→ **Work request**: Go through the records below line by line. Count the lines with "spring" and give the count alone.

→ **Data shown**:
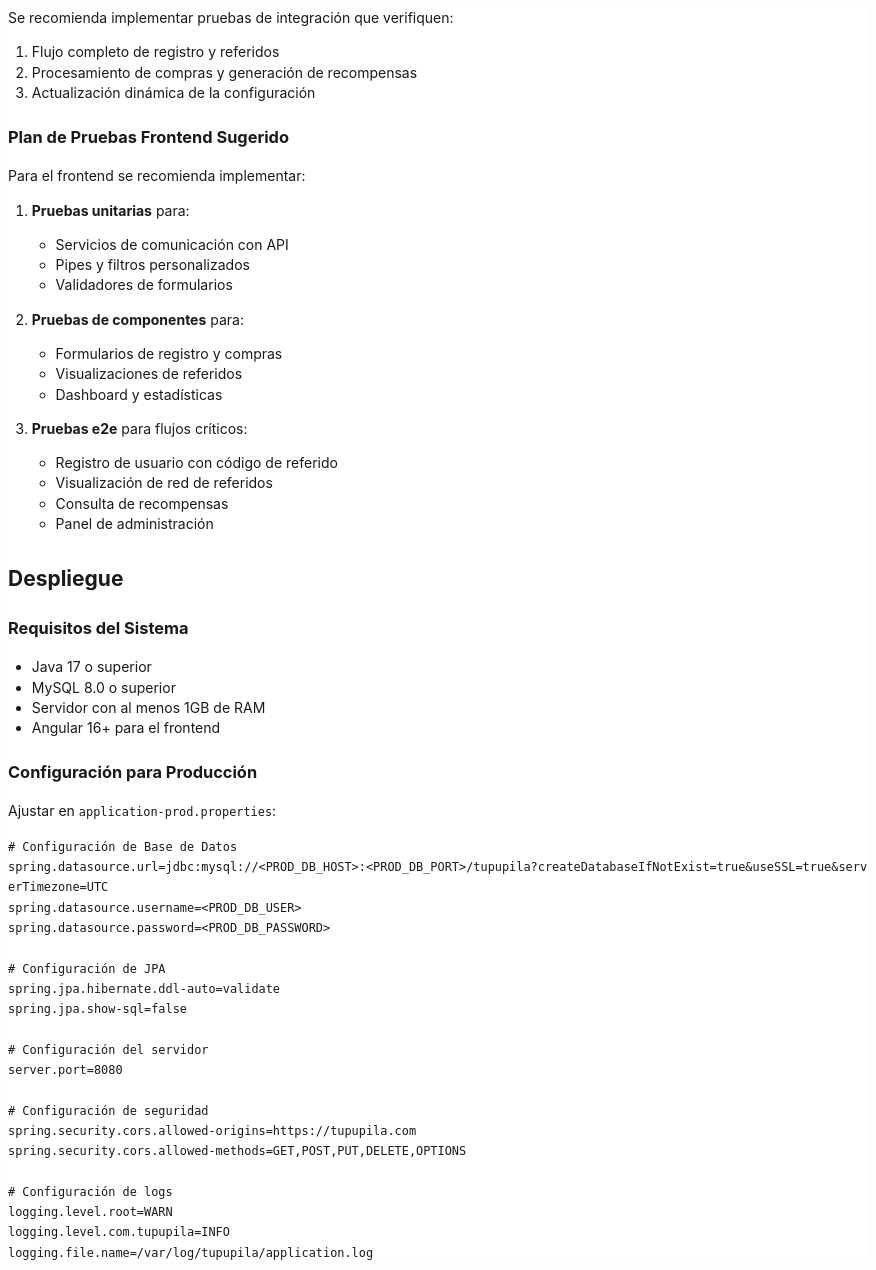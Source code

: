 Se recomienda implementar pruebas de integración que verifiquen:

1. Flujo completo de registro y referidos
2. Procesamiento de compras y generación de recompensas
3. Actualización dinámica de la configuración

### Plan de Pruebas Frontend Sugerido

Para el frontend se recomienda implementar:

1. **Pruebas unitarias** para:
   - Servicios de comunicación con API
   - Pipes y filtros personalizados
   - Validadores de formularios

2. **Pruebas de componentes** para:
   - Formularios de registro y compras
   - Visualizaciones de referidos
   - Dashboard y estadísticas

3. **Pruebas e2e** para flujos críticos:
   - Registro de usuario con código de referido
   - Visualización de red de referidos
   - Consulta de recompensas
   - Panel de administración

## Despliegue

### Requisitos del Sistema

- Java 17 o superior
- MySQL 8.0 o superior
- Servidor con al menos 1GB de RAM
- Angular 16+ para el frontend

### Configuración para Producción

Ajustar en `application-prod.properties`:

```properties
# Configuración de Base de Datos
spring.datasource.url=jdbc:mysql://<PROD_DB_HOST>:<PROD_DB_PORT>/tupupila?createDatabaseIfNotExist=true&useSSL=true&serverTimezone=UTC
spring.datasource.username=<PROD_DB_USER>
spring.datasource.password=<PROD_DB_PASSWORD>

# Configuración de JPA
spring.jpa.hibernate.ddl-auto=validate
spring.jpa.show-sql=false

# Configuración del servidor
server.port=8080

# Configuración de seguridad
spring.security.cors.allowed-origins=https://tupupila.com
spring.security.cors.allowed-methods=GET,POST,PUT,DELETE,OPTIONS

# Configuración de logs
logging.level.root=WARN
logging.level.com.tupupila=INFO
logging.file.name=/var/log/tupupila/application.log
```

→ **Expected answer**: 7